The government said last week that it will decrease the proportion of grants offered through the Ontario Student Assistance Program from about 85 per cent of funding to a maximum of 25 per cent in the fall, making the rest student loans.
The government is also lifting a seven-year tuition fee freeze to allow colleges and universities to raise fees by up to two per cent per year for the next three years.
Alex Stratas of the student union at the University of Ottawa says the changes in OSAP structure are devastating for students who rely on the program’s grants to pay for food, housing and tuition.
Stratas, a fourth-year political science and communications student, says she and many others couldn’t afford school without those grants because they don’t have enough financial support from family, and the move sends a message that the government doesn’t care to make students’ lives more affordable.
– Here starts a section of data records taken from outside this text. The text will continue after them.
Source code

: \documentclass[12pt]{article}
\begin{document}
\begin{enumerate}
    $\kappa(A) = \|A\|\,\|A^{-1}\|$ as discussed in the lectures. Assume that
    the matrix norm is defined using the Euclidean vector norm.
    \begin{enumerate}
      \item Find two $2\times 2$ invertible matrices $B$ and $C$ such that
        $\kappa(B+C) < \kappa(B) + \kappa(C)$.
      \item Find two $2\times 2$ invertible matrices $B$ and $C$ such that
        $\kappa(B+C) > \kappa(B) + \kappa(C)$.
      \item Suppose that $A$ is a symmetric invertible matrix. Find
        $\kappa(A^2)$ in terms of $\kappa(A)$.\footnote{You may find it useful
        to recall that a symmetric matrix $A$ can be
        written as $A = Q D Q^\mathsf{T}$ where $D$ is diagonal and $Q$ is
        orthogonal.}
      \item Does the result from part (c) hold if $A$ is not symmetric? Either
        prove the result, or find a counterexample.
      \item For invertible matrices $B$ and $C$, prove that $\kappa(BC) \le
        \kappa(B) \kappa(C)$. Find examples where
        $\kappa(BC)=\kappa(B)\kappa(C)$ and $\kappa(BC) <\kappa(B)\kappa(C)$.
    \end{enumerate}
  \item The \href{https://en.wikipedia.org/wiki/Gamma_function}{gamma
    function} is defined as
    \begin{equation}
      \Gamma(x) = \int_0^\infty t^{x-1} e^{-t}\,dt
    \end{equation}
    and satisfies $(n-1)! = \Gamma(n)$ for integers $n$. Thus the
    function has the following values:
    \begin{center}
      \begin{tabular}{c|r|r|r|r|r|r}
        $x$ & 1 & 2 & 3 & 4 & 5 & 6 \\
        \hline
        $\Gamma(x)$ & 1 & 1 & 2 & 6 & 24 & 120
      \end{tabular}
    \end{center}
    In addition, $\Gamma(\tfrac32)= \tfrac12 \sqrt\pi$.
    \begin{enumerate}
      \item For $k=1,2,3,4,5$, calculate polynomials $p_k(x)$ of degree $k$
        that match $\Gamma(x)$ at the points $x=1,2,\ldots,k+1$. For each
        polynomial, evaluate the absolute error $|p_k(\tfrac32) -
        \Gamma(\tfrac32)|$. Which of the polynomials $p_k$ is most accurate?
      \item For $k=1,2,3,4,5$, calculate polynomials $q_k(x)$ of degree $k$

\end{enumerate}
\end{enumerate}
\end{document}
Husam Morra, the president of University of Windsor Students’ Alliance, says students are already facing an affordability crisis and the tuition fee and financial assistance program changes will make education less accessible.
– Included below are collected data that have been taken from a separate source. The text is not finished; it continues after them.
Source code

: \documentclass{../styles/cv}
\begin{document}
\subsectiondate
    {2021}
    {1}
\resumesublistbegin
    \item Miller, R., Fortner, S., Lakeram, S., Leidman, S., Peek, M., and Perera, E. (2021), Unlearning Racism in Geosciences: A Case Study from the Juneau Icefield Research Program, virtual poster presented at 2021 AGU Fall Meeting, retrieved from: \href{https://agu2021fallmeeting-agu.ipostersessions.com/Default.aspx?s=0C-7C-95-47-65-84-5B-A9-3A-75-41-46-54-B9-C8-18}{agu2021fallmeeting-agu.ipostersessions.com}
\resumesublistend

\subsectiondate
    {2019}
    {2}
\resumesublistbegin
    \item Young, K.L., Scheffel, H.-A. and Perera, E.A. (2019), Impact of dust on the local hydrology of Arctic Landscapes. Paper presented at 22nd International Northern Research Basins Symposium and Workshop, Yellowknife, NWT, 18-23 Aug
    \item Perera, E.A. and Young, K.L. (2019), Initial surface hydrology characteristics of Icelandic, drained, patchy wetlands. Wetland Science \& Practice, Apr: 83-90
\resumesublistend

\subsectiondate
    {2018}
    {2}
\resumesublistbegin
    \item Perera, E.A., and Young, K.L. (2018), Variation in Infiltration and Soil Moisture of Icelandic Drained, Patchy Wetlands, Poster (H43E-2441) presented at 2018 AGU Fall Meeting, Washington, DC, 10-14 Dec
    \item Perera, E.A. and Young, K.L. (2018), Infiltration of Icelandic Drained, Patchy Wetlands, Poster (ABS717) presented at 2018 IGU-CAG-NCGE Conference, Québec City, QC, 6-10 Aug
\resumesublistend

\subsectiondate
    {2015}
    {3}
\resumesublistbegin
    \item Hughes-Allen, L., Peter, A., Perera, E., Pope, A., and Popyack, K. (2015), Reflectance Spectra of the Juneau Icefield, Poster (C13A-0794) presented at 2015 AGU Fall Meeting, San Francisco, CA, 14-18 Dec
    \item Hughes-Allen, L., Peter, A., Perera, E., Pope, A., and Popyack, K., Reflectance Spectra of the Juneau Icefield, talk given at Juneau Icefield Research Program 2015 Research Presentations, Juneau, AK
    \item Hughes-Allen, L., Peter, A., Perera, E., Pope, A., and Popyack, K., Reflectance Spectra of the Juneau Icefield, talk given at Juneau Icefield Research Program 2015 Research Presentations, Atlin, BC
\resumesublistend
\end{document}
Morra, a fourth-year computer science student, says the changes will impact students even after graduation as they will have to pay back larger loans.
The changes announced by the government came with an additional $6.4 billion for the post-secondary sector over four years, following a funding formula review and a strong push from cash-strapped colleges and universities.
Ontario universities and colleges have long faced low levels of government funding, stagnant tuition levels since 2019 and sharply reduced numbers of international students, who are charged far higher tuition fees than domestic students.
Colleges in particular increasingly turned to international student tuition revenue to stabilize finances after the government cut tuition fees by 10 per cent and froze them at that level seven years ago.